OK, decided to step WAY out of my comfort zone this weekend and try some cured and smoked sausage. Attempting both andouille and kielbasa, since from what I’ve been able to gather, they’re processed relatively the same from a smoking standpoint.

 

Found a few recipes on these forums, others elsewhere online, referred to my son’s culinary school textbook, added, subtracted, multiplied and fudged to come up with my own variations, based on the taste preferences of me and my family, so hoping all will work well. Mixed it all up yesterday and let it sit overnight in the fridge.

 

Got up this morning and after a coupla cups of coffee, ground the meat and it’s currently in the fridge chilling down prior to stuffing. Casings soaking…

 

Will post pics and whatnot once they’re finished, assuming I don’t botch it too badly. Working under the assumption that it won’t actually be BAD. Will post recipes if it’s actually GOOD. ;-)

 

Andoiulle is somewhere between the NOLA and Emerils' recipes, the Kielbasa is based on jipnsmoke's recipe and DanMcG's, with additions and proportion changes.  "Shoulders of giants" and all that.

 

 

post #2 of 29
I'm in! I have a feeling you won't botch it. ☺️
post #3 of 29
Thread Starter 

Thanks for the vote of confidence, SmokeyMose!

post #4 of 29
Quote:
Originally Posted by JAustin View Post
 

OK, decided to step WAY out of my comfort zone this weekend and try some cured and smoked sausage. Attempting both andouille and kielbasa, since from what I’ve been able to gather, they’re processed relatively the same from a smoking standpoint.

 

Found a few recipes on these forums, others elsewhere online, referred to my son’s culinary school textbook, added, subtracted, multiplied and fudged to come up with my own variations, based on the taste preferences of me and my family, so hoping all will work well. Mixed it all up yesterday and let it sit overnight in the fridge.

 

Got up this morning and after a coupla cups of coffee, ground the meat and it’s currently in the fridge chilling down prior to stuffing. Casings soaking…

 

Will post pics and whatnot once they’re finished, assuming I don’t botch it too badly. Working under the assumption that it won’t actually be BAD. Will post recipes if it’s actually GOOD. ;-)

 

Andoiulle is somewhere between the NOLA and Emerils' recipes, the Kielbasa is based on jipnsmoke's recipe and DanMcG's, with additions and proportion changes.  "Shoulders of giants" and all that.

 

 

That's Great!!!  I did an Andoiulle this past Dec. I also did a mix between those 2, I ended up doing 25lbs of it using venison pork 60/40. It was the best Andoiulle we have made, and apparently is a hit with whoever tries it. I think for home made it's the best version for my taste. Can't wait to see the picks...

post #5 of 29
Thread Starter 

Preliminary pix and setup.

 

Nice clean mixer and grinder.  Mixer bowl in a bowl of ice to keep things nice and chilly.  Also allows use of the dough hook for further mixing without disassembling and has a handle.  Kinda Rube Goldberg-esque, but functional and quick, as you'll see.  The andouille is ground with two different size dies, so got the smaller one handy - coarse one is on the grinder already

 

Meats after a quiet night in the fridge.  4# of kielbasa on the left, 3# andouille on the right. Small scale, y'all.

 

 

Second half of the andouille going through.  Rougher grind of the first half is already in the bottom of the bowl.

 

Lift, insert dough hook, put cold mixing bowl on mixer and have at it fro a minute or two.  Added dry milk powder at this stage, since I hadn't yet read that everyone else adds it to their water mixture.  Duh.

 

Out of the mixer and back to the fridge to chill while the casings soak and the stuffer gets set up...

 

Repeat for the kielbasa mix, just a single size grind is all.

 

Everything cleaned up and ready for the next steps.  What you have to do when you don't have a lot of room to muck about.

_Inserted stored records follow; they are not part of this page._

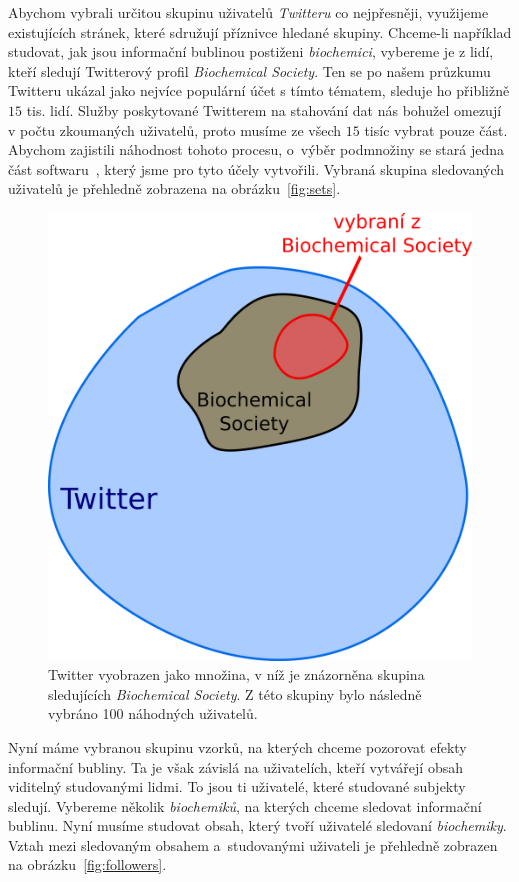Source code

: \documentclass[12pt, a4paper]{article}
\numberwithin{equation}{section} 	%
\begin{document}
Abychom vybrali určitou skupinu uživatelů \textit{Twitteru} co nejpřesněji, využijeme existujících stránek, které sdružují příznivce hledané skupiny. Chceme-li například studovat, jak jsou informační bublinou postiženi \textit{biochemici}, vybereme je z lidí, kteří sledují Twitterový profil \textit{Biochemical Society}. Ten se po našem průzkumu Twitteru ukázal jako nejvíce populární účet s tímto tématem, sleduje ho přibližně $15$ tis. lidí. Služby poskytované Twitterem na stahování dat nás bohužel omezují v počtu zkoumaných uživatelů, proto musíme ze všech $15$ tisíc vybrat pouze část. Abychom zajistili náhodnost tohoto procesu, o~výběr podmnožiny se stará jedna část softwaru~\cite{myRepo}, který jsme pro tyto účely vytvořili. Vybraná skupina sledovaných uživatelů je přehledně zobrazena na obrázku~\autoref{fig:sets}.
\begin{figure}[h]\centering
\includegraphics[scale=0.27]{./Pics/sets.png}
    \caption{Twitter vyobrazen jako množina, v níž je znázorněna skupina sledujících \textit{Biochemical Society}. Z této skupiny bylo následně vybráno 100 náhodných uživatelů.}
\label{fig:sets}
\end{figure}

Nyní máme vybranou skupinu vzorků, na kterých chceme pozorovat efekty informační bubliny. Ta je však závislá na uživatelích, kteří vytvářejí obsah viditelný studovanými lidmi. To jsou ti uživatelé, které studované subjekty sledují. Vybereme několik \textit{biochemiků}, na kterých chceme sledovat informační bublinu. Nyní musíme studovat obsah, který tvoří uživatelé sledovaní \textit{biochemiky}. Vztah mezi sledovaným obsahem a~studovanými uživateli je přehledně zobrazen na obrázku~\autoref{fig:followers}.
\end{document}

Edited by JAustin - 2/12/17 at 10:21pm
post #6 of 29

JA, looking good!

post #7 of 29
Not everyone mixes NFDM with water. I add a little at a time dry while mixing, and I think I spend more time cleaning up than anything else!
post #8 of 29
Nice ride so far and looking good!

NFDM, mix in dry, mix in the water, either way, it'll do the job.

I'm with Mose, I seem to clean more than anything else!
post #9 of 29
Thread Starter 

Okie dokie, y'all.  I don't know if this is "authentic" andouille or kielbasa, but they're all bred from recipes that people have referenced and found to be close enough to the real thing to like.  It came out GREAT from a "Hmm.  That's pretty damn good sausage" perspective, IMHO, with only a small tweak to satisfy a few of the taste testers.  Here's the followup to the setup and pix post from earlier todaty.  Bonus!  Includes how to use a two temp ("Off" and "On") Brinkman to do this thing!

 

Stuffing setup:

"Game Winner" 5# stuffer in the back there.  Looks like it might have come out of a different door than a LEM, but at the same factory.   I like it.  All steel gears, pushes meat mush just fine.  Bought at Academy as a gift from my spouse.

 

The infamous Brinkman.  Hoping to bring some respect to this $70 wonder.  It has two temperature settings - "Off" and "On," but we worked with them to do this.  Yes, those are picture hangers I've clamped to the rods to hang the sausage off of, since there was too much to just do on the two racks.

 

First we coiled some Kielbasa.  I've got to work on my stuffing consistency, but for those just starting out (I've never seen this on any site) A little bubble of air in front of the horn REALLY HELPS get them shucked up on that thing before you start stuffing.  Get rid of the bubble before you tie off the starting end.  If you don't do that, you're fighting a vacuum to get the casings on the horn.  Hold the end up and "poof" a little air in the end before you start.  It's like a little miracle, I swear.

 

Followed by the andouille.  3 pound batch is obviously smaller.

 

Made the links.  Around 10" for kielbasa, 8" for andouille.  Ignore the cr@p in the background, please...

 

Hung it all from the picture hooks on the grid, though some went on top. I really need to figure out a better way to to this.  It worked, technically.  Thanks to my son for holding the rack up for the picture.

 

 

At 72 degrees ambient, this is a Brinkman holding at 145 for drying the casings.  Stuff on top, stuff hanging.  Probe for thermometer is hanging near the center of the cylinder.  Pecan smoke started after an hour.

 

Meanwhile, frying up a test patty of the andouille.   Though too late, since it's all been stuffed.   And is in the smoker.  Thought you might wanna see it anyway.  Tasted good.  Very porky.

 

After an hour of smoke, upped the temp.  This is a Brinkman at 165 degrees if you're at 72 ambient.  2x2 props on a slightly (20%?) offset lid, door fully open.  You can see the heating element and a link hanging down in there.

 

Brinkman at 180 - Lid still on props, but now centered and not offset.  Door halfway closed.  72 degrees ambient.  More smoke going.  FYI, If you want 170, open the door all the way.

 


Had to spy on them with a flashlight as the temp was getting close.  11:00 = Andouille, 2:00= Some WIP Jalapeno cheddar that we thought could use some smoke, 6:00=Kielbasa.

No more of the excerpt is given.